- TASK GOAL: Write the records out once more, exactly as they appear below.

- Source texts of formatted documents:
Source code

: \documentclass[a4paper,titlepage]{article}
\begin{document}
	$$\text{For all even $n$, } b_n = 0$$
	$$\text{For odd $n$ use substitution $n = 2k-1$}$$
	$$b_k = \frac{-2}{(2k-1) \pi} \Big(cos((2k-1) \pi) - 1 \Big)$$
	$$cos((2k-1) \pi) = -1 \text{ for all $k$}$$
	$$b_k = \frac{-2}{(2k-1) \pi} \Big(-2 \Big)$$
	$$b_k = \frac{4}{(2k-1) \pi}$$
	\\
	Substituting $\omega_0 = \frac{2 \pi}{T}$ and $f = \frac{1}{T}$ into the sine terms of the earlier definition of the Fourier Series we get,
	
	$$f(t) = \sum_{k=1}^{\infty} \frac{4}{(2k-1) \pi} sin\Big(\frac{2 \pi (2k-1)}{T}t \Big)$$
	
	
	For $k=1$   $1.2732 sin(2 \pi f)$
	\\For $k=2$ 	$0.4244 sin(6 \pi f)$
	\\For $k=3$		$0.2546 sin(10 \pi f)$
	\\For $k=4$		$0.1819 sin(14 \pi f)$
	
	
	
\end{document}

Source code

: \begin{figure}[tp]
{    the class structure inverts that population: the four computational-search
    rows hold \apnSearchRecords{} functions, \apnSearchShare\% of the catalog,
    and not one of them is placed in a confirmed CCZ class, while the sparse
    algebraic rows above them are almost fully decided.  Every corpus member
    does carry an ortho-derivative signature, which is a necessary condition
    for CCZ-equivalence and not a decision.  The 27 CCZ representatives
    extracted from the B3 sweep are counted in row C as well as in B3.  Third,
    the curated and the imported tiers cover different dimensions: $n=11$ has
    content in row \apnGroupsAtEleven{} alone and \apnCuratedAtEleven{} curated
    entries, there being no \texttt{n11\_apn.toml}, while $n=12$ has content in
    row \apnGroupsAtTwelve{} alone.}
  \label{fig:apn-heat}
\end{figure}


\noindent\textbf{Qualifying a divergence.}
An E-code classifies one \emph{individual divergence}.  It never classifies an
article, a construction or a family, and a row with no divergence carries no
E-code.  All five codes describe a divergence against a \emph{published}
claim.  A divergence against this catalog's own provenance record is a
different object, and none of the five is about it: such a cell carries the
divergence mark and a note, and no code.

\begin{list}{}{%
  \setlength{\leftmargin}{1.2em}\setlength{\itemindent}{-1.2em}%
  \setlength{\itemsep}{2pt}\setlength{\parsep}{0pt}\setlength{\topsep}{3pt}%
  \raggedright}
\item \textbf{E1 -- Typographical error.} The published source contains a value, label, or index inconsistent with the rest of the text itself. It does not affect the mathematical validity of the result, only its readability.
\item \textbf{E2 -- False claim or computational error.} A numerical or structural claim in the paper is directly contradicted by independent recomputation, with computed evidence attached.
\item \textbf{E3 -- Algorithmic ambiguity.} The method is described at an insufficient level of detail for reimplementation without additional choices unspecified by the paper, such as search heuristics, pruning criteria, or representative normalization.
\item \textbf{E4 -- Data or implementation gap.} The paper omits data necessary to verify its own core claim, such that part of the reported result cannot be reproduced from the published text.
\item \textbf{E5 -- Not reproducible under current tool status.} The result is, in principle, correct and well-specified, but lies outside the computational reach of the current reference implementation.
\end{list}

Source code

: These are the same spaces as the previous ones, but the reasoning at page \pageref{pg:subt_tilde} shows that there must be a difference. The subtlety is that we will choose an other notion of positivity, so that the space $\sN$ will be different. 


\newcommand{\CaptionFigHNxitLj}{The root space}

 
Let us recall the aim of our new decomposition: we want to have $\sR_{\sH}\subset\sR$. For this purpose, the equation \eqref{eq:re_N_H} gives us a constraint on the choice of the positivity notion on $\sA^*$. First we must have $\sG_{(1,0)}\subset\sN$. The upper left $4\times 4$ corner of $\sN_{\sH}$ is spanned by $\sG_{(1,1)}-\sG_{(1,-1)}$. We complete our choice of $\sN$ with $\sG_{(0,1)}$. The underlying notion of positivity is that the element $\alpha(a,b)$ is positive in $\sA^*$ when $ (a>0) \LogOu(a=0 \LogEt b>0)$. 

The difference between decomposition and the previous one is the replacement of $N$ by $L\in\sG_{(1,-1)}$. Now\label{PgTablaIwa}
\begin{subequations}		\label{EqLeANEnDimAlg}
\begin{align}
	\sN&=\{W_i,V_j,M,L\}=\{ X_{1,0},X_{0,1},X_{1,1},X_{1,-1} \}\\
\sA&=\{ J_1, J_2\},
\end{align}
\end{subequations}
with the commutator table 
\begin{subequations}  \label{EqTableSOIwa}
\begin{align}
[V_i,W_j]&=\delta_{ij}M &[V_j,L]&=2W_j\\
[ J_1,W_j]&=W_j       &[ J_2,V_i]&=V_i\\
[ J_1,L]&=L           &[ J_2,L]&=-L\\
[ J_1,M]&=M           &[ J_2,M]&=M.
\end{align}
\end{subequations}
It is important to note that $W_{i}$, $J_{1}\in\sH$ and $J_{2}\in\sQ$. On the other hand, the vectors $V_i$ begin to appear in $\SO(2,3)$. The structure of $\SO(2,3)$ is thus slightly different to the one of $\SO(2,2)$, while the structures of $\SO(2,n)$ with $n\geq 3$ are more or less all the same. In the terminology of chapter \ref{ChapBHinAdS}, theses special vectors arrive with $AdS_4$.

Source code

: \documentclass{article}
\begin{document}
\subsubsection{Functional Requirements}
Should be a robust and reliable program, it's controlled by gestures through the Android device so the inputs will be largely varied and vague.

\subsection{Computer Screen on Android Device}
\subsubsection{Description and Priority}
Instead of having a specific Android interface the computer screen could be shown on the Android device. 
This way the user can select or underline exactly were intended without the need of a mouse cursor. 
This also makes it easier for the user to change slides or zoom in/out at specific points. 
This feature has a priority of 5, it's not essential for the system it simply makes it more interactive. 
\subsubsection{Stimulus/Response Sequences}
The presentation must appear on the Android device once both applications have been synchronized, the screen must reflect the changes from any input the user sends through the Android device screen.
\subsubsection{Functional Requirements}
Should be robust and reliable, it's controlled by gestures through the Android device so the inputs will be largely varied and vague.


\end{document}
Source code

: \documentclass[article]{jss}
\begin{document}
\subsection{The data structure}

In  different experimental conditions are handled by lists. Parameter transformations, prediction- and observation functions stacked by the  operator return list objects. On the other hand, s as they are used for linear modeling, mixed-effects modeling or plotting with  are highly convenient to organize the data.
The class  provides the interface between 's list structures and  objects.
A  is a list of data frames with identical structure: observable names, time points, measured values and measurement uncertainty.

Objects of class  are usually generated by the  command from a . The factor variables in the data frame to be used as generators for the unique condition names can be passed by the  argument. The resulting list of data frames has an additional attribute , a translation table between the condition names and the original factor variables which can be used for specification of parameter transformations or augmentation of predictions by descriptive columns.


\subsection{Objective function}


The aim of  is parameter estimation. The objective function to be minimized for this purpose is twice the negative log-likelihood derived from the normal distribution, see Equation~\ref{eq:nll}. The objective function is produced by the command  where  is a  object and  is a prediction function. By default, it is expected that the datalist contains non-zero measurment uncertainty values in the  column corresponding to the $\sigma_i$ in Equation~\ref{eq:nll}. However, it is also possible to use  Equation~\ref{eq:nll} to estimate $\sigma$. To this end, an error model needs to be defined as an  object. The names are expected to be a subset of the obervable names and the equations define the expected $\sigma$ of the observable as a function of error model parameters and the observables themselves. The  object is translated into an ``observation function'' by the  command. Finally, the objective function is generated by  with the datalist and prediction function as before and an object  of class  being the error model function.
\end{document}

- RESULT OF THIS TASK:
Source code

: \documentclass[a4paper,titlepage]{article}
\begin{document}
	$$\text{For all even $n$, } b_n = 0$$
	$$\text{For odd $n$ use substitution $n = 2k-1$}$$
	$$b_k = \frac{-2}{(2k-1) \pi} \Big(cos((2k-1) \pi) - 1 \Big)$$
	$$cos((2k-1) \pi) = -1 \text{ for all $k$}$$
	$$b_k = \frac{-2}{(2k-1) \pi} \Big(-2 \Big)$$
	$$b_k = \frac{4}{(2k-1) \pi}$$
	\\
	Substituting $\omega_0 = \frac{2 \pi}{T}$ and $f = \frac{1}{T}$ into the sine terms of the earlier definition of the Fourier Series we get,
	
	$$f(t) = \sum_{k=1}^{\infty} \frac{4}{(2k-1) \pi} sin\Big(\frac{2 \pi (2k-1)}{T}t \Big)$$
	
	
	For $k=1$   $1.2732 sin(2 \pi f)$
	\\For $k=2$ 	$0.4244 sin(6 \pi f)$
	\\For $k=3$		$0.2546 sin(10 \pi f)$
	\\For $k=4$		$0.1819 sin(14 \pi f)$
	
	
	
\end{document}

Source code

: \begin{figure}[tp]
{    the class structure inverts that population: the four computational-search
    rows hold \apnSearchRecords{} functions, \apnSearchShare\% of the catalog,
    and not one of them is placed in a confirmed CCZ class, while the sparse
    algebraic rows above them are almost fully decided.  Every corpus member
    does carry an ortho-derivative signature, which is a necessary condition
    for CCZ-equivalence and not a decision.  The 27 CCZ representatives
    extracted from the B3 sweep are counted in row C as well as in B3.  Third,
    the curated and the imported tiers cover different dimensions: $n=11$ has
    content in row \apnGroupsAtEleven{} alone and \apnCuratedAtEleven{} curated
    entries, there being no \texttt{n11\_apn.toml}, while $n=12$ has content in
    row \apnGroupsAtTwelve{} alone.}
  \label{fig:apn-heat}
\end{figure}


\noindent\textbf{Qualifying a divergence.}
An E-code classifies one \emph{individual divergence}.  It never classifies an
article, a construction or a family, and a row with no divergence carries no
E-code.  All five codes describe a divergence against a \emph{published}
claim.  A divergence against this catalog's own provenance record is a
different object, and none of the five is about it: such a cell carries the
divergence mark and a note, and no code.

\begin{list}{}{%
  \setlength{\leftmargin}{1.2em}\setlength{\itemindent}{-1.2em}%
  \setlength{\itemsep}{2pt}\setlength{\parsep}{0pt}\setlength{\topsep}{3pt}%
  \raggedright}
\item \textbf{E1 -- Typographical error.} The published source contains a value, label, or index inconsistent with the rest of the text itself. It does not affect the mathematical validity of the result, only its readability.
\item \textbf{E2 -- False claim or computational error.} A numerical or structural claim in the paper is directly contradicted by independent recomputation, with computed evidence attached.
\item \textbf{E3 -- Algorithmic ambiguity.} The method is described at an insufficient level of detail for reimplementation without additional choices unspecified by the paper, such as search heuristics, pruning criteria, or representative normalization.
\item \textbf{E4 -- Data or implementation gap.} The paper omits data necessary to verify its own core claim, such that part of the reported result cannot be reproduced from the published text.
\item \textbf{E5 -- Not reproducible under current tool status.} The result is, in principle, correct and well-specified, but lies outside the computational reach of the current reference implementation.
\end{list}

Source code

: These are the same spaces as the previous ones, but the reasoning at page \pageref{pg:subt_tilde} shows that there must be a difference. The subtlety is that we will choose an other notion of positivity, so that the space $\sN$ will be different. 


\newcommand{\CaptionFigHNxitLj}{The root space}

 
Let us recall the aim of our new decomposition: we want to have $\sR_{\sH}\subset\sR$. For this purpose, the equation \eqref{eq:re_N_H} gives us a constraint on the choice of the positivity notion on $\sA^*$. First we must have $\sG_{(1,0)}\subset\sN$. The upper left $4\times 4$ corner of $\sN_{\sH}$ is spanned by $\sG_{(1,1)}-\sG_{(1,-1)}$. We complete our choice of $\sN$ with $\sG_{(0,1)}$. The underlying notion of positivity is that the element $\alpha(a,b)$ is positive in $\sA^*$ when $ (a>0) \LogOu(a=0 \LogEt b>0)$. 

The difference between decomposition and the previous one is the replacement of $N$ by $L\in\sG_{(1,-1)}$. Now\label{PgTablaIwa}
\begin{subequations}		\label{EqLeANEnDimAlg}
\begin{align}
	\sN&=\{W_i,V_j,M,L\}=\{ X_{1,0},X_{0,1},X_{1,1},X_{1,-1} \}\\
\sA&=\{ J_1, J_2\},
\end{align}
\end{subequations}
with the commutator table 
\begin{subequations}  \label{EqTableSOIwa}
\begin{align}
[V_i,W_j]&=\delta_{ij}M &[V_j,L]&=2W_j\\
[ J_1,W_j]&=W_j       &[ J_2,V_i]&=V_i\\
[ J_1,L]&=L           &[ J_2,L]&=-L\\
[ J_1,M]&=M           &[ J_2,M]&=M.
\end{align}
\end{subequations}
It is important to note that $W_{i}$, $J_{1}\in\sH$ and $J_{2}\in\sQ$. On the other hand, the vectors $V_i$ begin to appear in $\SO(2,3)$. The structure of $\SO(2,3)$ is thus slightly different to the one of $\SO(2,2)$, while the structures of $\SO(2,n)$ with $n\geq 3$ are more or less all the same. In the terminology of chapter \ref{ChapBHinAdS}, theses special vectors arrive with $AdS_4$.

Source code

: \documentclass{article}
\begin{document}
\subsubsection{Functional Requirements}
Should be a robust and reliable program, it's controlled by gestures through the Android device so the inputs will be largely varied and vague.

\subsection{Computer Screen on Android Device}
\subsubsection{Description and Priority}
Instead of having a specific Android interface the computer screen could be shown on the Android device. 
This way the user can select or underline exactly were intended without the need of a mouse cursor. 
This also makes it easier for the user to change slides or zoom in/out at specific points. 
This feature has a priority of 5, it's not essential for the system it simply makes it more interactive. 
\subsubsection{Stimulus/Response Sequences}
The presentation must appear on the Android device once both applications have been synchronized, the screen must reflect the changes from any input the user sends through the Android device screen.
\subsubsection{Functional Requirements}
Should be robust and reliable, it's controlled by gestures through the Android device so the inputs will be largely varied and vague.


\end{document}
Source code

: \documentclass[article]{jss}
\begin{document}
\subsection{The data structure}

In  different experimental conditions are handled by lists. Parameter transformations, prediction- and observation functions stacked by the  operator return list objects. On the other hand, s as they are used for linear modeling, mixed-effects modeling or plotting with  are highly convenient to organize the data.
The class  provides the interface between 's list structures and  objects.
A  is a list of data frames with identical structure: observable names, time points, measured values and measurement uncertainty.

Objects of class  are usually generated by the  command from a . The factor variables in the data frame to be used as generators for the unique condition names can be passed by the  argument. The resulting list of data frames has an additional attribute , a translation table between the condition names and the original factor variables which can be used for specification of parameter transformations or augmentation of predictions by descriptive columns.


\subsection{Objective function}


The aim of  is parameter estimation. The objective function to be minimized for this purpose is twice the negative log-likelihood derived from the normal distribution, see Equation~\ref{eq:nll}. The objective function is produced by the command  where  is a  object and  is a prediction function. By default, it is expected that the datalist contains non-zero measurment uncertainty values in the  column corresponding to the $\sigma_i$ in Equation~\ref{eq:nll}. However, it is also possible to use  Equation~\ref{eq:nll} to estimate $\sigma$. To this end, an error model needs to be defined as an  object. The names are expected to be a subset of the obervable names and the equations define the expected $\sigma$ of the observable as a function of error model parameters and the observables themselves. The  object is translated into an ``observation function'' by the  command. Finally, the objective function is generated by  with the datalist and prediction function as before and an object  of class  being the error model function.
\end{document}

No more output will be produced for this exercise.